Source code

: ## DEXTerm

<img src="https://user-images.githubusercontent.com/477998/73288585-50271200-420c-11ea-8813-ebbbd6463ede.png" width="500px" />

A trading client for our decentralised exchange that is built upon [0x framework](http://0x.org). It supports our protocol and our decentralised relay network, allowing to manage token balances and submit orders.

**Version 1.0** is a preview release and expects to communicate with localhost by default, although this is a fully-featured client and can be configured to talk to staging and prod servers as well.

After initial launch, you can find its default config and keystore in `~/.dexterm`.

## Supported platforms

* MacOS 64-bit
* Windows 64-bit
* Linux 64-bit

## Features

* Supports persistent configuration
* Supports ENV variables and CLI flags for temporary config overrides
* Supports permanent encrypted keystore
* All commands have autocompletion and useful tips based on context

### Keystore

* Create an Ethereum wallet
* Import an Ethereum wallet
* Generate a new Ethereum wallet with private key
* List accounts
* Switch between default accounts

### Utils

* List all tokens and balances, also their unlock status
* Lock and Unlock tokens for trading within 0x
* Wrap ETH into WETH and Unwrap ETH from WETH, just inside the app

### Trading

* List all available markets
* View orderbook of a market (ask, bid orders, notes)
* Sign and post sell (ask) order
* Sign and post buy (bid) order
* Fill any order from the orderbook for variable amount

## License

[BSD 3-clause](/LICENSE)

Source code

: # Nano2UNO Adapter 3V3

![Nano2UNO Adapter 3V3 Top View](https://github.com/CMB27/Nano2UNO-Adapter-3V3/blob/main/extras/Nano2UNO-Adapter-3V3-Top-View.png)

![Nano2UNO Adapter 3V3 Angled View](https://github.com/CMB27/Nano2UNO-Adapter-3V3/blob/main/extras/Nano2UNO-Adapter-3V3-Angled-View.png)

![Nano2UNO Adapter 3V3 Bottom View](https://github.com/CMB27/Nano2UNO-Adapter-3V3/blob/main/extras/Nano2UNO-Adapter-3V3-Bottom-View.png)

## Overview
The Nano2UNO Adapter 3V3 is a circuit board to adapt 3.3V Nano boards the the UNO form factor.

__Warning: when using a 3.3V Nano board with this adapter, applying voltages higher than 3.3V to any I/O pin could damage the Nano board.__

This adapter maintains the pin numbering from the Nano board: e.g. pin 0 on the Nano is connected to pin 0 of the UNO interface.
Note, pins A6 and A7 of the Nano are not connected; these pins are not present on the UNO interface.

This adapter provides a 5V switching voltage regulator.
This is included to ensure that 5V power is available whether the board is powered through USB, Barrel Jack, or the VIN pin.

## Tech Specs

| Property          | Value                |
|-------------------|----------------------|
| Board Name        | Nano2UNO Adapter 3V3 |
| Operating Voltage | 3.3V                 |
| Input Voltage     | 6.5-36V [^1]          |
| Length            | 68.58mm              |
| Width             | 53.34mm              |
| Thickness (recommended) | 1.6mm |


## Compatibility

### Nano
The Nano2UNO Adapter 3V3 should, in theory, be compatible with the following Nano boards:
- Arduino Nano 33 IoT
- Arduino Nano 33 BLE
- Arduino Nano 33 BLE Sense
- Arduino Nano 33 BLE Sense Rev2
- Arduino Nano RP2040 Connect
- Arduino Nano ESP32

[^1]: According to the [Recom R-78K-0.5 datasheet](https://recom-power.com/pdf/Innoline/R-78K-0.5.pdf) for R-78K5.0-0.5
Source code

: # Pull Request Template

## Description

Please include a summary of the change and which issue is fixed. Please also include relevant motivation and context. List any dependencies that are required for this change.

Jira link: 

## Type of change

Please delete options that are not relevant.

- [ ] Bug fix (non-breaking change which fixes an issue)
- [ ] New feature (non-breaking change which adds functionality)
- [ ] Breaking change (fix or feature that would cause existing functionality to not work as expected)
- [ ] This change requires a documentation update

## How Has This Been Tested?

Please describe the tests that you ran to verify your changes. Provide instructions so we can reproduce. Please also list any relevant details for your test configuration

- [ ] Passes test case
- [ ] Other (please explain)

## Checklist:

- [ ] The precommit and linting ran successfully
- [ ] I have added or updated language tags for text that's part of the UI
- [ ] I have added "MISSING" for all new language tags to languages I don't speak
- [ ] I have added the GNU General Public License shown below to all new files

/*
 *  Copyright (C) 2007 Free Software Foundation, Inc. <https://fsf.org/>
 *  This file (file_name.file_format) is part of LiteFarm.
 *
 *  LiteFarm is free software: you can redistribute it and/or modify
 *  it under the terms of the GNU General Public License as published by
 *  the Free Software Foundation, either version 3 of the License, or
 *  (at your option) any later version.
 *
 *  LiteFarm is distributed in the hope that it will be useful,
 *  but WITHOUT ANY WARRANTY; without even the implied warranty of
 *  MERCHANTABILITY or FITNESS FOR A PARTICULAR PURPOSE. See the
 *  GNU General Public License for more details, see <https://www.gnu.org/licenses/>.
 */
☆ ☆ ☆ ☆
WHAT THE EXERCISE ASKS: Among the lines above, find each one containing the string "Ethereum" and copy it.

RESULT FOR THIS EXERCISE:
* Create an Ethereum wallet
* Import an Ethereum wallet
* Generate a new Ethereum wallet with private key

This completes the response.